**5.NBT.7 5.MD.5**

**Act 1**

Watch the video:

How many pennies is that? How much money is that?

Estimate.

What would be an estimate that is too high? To low?

**Act 2**

**NOTE: From experience (mine and other teachers), students never ask for the coin specifications. They do, however, ask for pennies and a ruler along with the dimensions of the cube. **

**When they ask, I give groups/pairs of students a small dixie cup of pennies (about 20 or so) and a ruler. **

If students do ask for the dimensions of a penny, they can still be found below.

**Act 3**

Share your solution and strategies. Compare your strategies and results.

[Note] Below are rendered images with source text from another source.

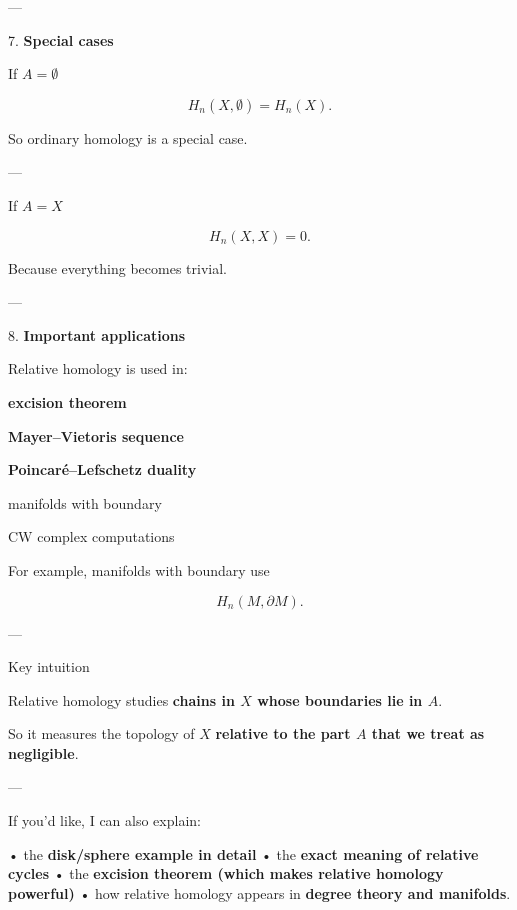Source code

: \documentclass[12pt,a4paper]{report}
\begin{document}
\begin{description}
\begin{description}
---

\item 7. \textbf{Special cases}

\begin{description}

\item If $A = \emptyset$

$$ H_n(X,\emptyset) = H_n(X).  $$

So ordinary homology is a special case.

---

\item If $A = X$

$$ H_n(X,X) = 0.  $$

Because everything becomes trivial.

---

\end{description}

\item 8. \textbf{Important applications}

Relative homology is used in:

\begin{description}

\item \textbf{excision theorem}
\item \textbf{Mayer–Vietoris sequence}
\item \textbf{Poincaré–Lefschetz duality}
\item manifolds with boundary
\item CW complex computations

\end{description}

For example, manifolds with boundary use

$$ H_n(M,\partial M).  $$

\end{description}
---

\item Key intuition

Relative homology studies \textbf{chains in $X$ whose boundaries lie in $A$}.

So it measures the topology of $X$ \textbf{relative to the part $A$ that we treat as negligible}.

---

If you'd like, I can also explain:

• the \textbf{disk/sphere example in detail}
• the \textbf{exact meaning of relative cycles}
• the \textbf{excision theorem (which makes relative homology powerful)}
• how relative homology appears in \textbf{degree theory and manifolds}.


\end{description}
\end{document}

How reasonable was your estimate?

What might you do differently if you were to do this again?

**Sequels:**

**Penny Cube 1.5: The Weight of it All!**

How much does this Penny Cube Weigh?

**Penny Cube 2: Invasion of the Quarters!**

Quarters would fit nicely in this cube as well. Which would you rather have, a cube of pennies or a cube of quarters?

**Penny Cube 3: Return of the Pennies!**

If this cube was one cubic foot, how much money would it hold?

I am using this lesson tomorrow and was just checking how I would solve this and I got 100 pennies, not 104 in the height. How did you find 104 when 6 inches/0.06 in (the thickness of 1 penny) = 100 pennies? Thanks!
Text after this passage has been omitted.